駅から歩いて大波止に向かう。五島行のフェリーやジェットフォイルはここから出ている。12:40発のフェリーの切符を求める列ができていたが、隣のジェットフォイルの窓口の列がない。予約が主体だからだろう。なくてもともとのつもりで窓口へ行くと、11:30発の席を入手することができた。
約一時間半ほど時間ができたので、ダイエーヘ食料の調達に行く。

11:30発福江行のジェットフォイルは福江からやってきて乗客の乗り降りを済ませてすぐの出航となる。この便は多客時の臨時便である。福江まで85分。長崎湾を出外れると時速75〜80kmで走る。直行のフェリーだと三時間以上かがるから所要時間は半分以下だが、運賃は5840円でフェリー二等の2140円の倍以上である。所要時間と運賃は比例関係にあるわけだ。

[堂崎天主堂]福江港ターミナルの観光案内所に寄ってまず、今晩の宿を押さえる。そのあと、五島バスのターミナルへ行ってバスの時刻を調べる。ジェットフォイルのおかげで、時刻はまだ13時を過ぎたところである。
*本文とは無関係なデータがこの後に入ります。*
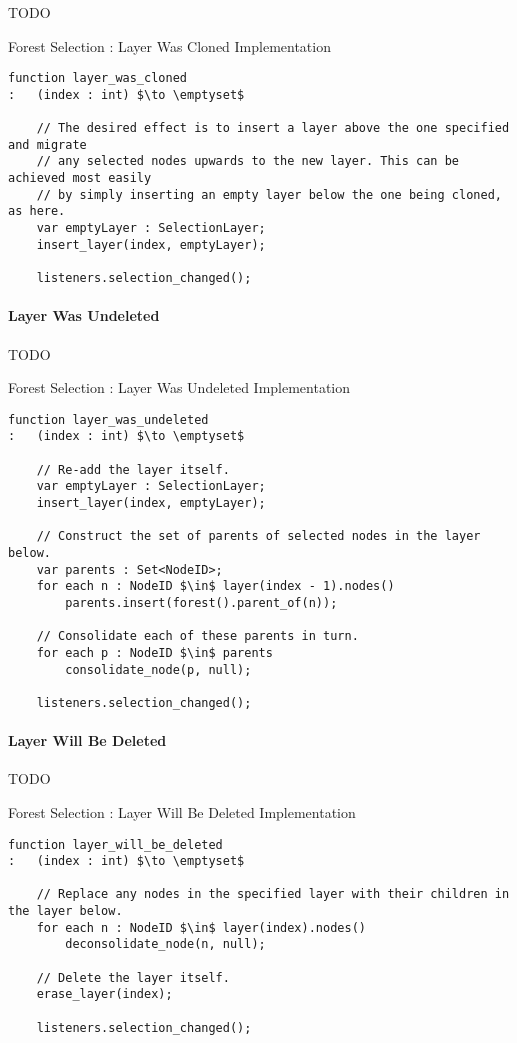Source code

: TODO

\begin{stulisting}[p]
\caption{Forest Selection : Layer Was Cloned Implementation}
\label{code:ipfs-selection-layerwascloned}
\begin{lstlisting}[style=Default]
function layer_was_cloned
:	(index : int) $\to \emptyset$

	// The desired effect is to insert a layer above the one specified and migrate
	// any selected nodes upwards to the new layer. This can be achieved most easily
	// by simply inserting an empty layer below the one being cloned, as here.
	var emptyLayer : SelectionLayer;
	insert_layer(index, emptyLayer);

	listeners.selection_changed();
\end{lstlisting}
\end{stulisting}

\paragraph{Layer Was Undeleted}

TODO

\begin{stulisting}[p]
\caption{Forest Selection : Layer Was Undeleted Implementation}
\label{code:ipfs-selection-layerwasundeleted}
\begin{lstlisting}[style=Default]
function layer_was_undeleted
:	(index : int) $\to \emptyset$

	// Re-add the layer itself.
	var emptyLayer : SelectionLayer;
	insert_layer(index, emptyLayer);

	// Construct the set of parents of selected nodes in the layer below.
	var parents : Set<NodeID>;
	for each n : NodeID $\in$ layer(index - 1).nodes()
		parents.insert(forest().parent_of(n));

	// Consolidate each of these parents in turn.
	for each p : NodeID $\in$ parents
		consolidate_node(p, null);

	listeners.selection_changed();
\end{lstlisting}
\end{stulisting}

\paragraph{Layer Will Be Deleted}

TODO

\begin{stulisting}[p]
\caption{Forest Selection : Layer Will Be Deleted Implementation}
\label{code:ipfs-selection-layerwillbedeleted}
\begin{lstlisting}[style=Default]
function layer_will_be_deleted
:	(index : int) $\to \emptyset$

	// Replace any nodes in the specified layer with their children in the layer below.
	for each n : NodeID $\in$ layer(index).nodes()
		deconsolidate_node(n, null);

	// Delete the layer itself.
	erase_layer(index);

	listeners.selection_changed();
\end{lstlisting}
\end{stulisting}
14:15に堂崎天主堂方面へ行くバスがあったのでそれに乗って見に行くことにした。バスで20分、堂崎入ロバス停で下車。海を隔てて半島の先に煉瓦造りの天主堂が建っているのが見える。バス停から歩いて約10分。明治41年に建てられた天主堂は煉瓦造りでは一番古いもので長崎県指定文化財になっている。

内部は、キリシタン資料館となっており、禁制時代の「マリア観音」や禁教が解かれた明治時代の布教関係の資料などが展示されている。
三十分ほど見学してバスで福江に戻る。

[福江]福江は五島藩一万二千六百石の城下町。石田城は黒船来航に備えて1849(嘉永2)年から造営が始まり、1863(文久3)年に竣工している。旧来からの城廓としては、一番新しいものに属する。竣工後ほどなく明治の世になり、現在は、内外の堀をはじめ、石垣が残っているだけで、城跡は五島高校、文化会館、歴史資料飴などが建っている。

城跡の南側は武家屋敷のあったところで屋敷の回りを囲っていた石垣が残っている。石垣の上部は拳大の丸石が積まれており、侵入防止(丸石だと崩れやすく石垣を乗り越えにくくしているそうだ)、いざというときの武器として利用するためらしい。

[大瀬崎灯台]翌日、福江から大瀬崎に向かう。福江島のバス路線は福江から前日乗った戸岐方面、岐宿、三井楽方面、富江方面、それに島を横断して荒川、玉之浦方面に行くのと、島を縦断して富江−岐宿を結ぶ路線が主で、それ以外に支線と通学バス路線がある。横断、縦断する路線は島の中ほどの二本楠で連絡している。

当初、レンタサイクルで島を回ろうかと考えていたが、島は平野部が少なく、起伏に富んでいるようである。二本楠に行くまでに峠を一回越え、さらに玉之浦に行くのにもう一回峠越えをした。自転車にしなくてよかったと思う。

バスは小型のバスで休日ということもあるのか乗客はわずか二、三人である。中須を過ぎて玉之浦湾に沿って走る。といっても山が迫り起伏がある。「ルルド前」バス停で下車する。降車ボタンを押しているのにすこし通り過ぎたのにはまいった。ふだん、下車する人もいないのだろう。

ここには、井持天主堂がある。五島最古の煉瓦造り天主堂(明28)はなく、新しい建物に建て替わっていた。あとで、知ったことだが、1987年の台風で被害を受け、翌年建て替えられたそうである。天主堂のそばにルルドの聖母が安置されている。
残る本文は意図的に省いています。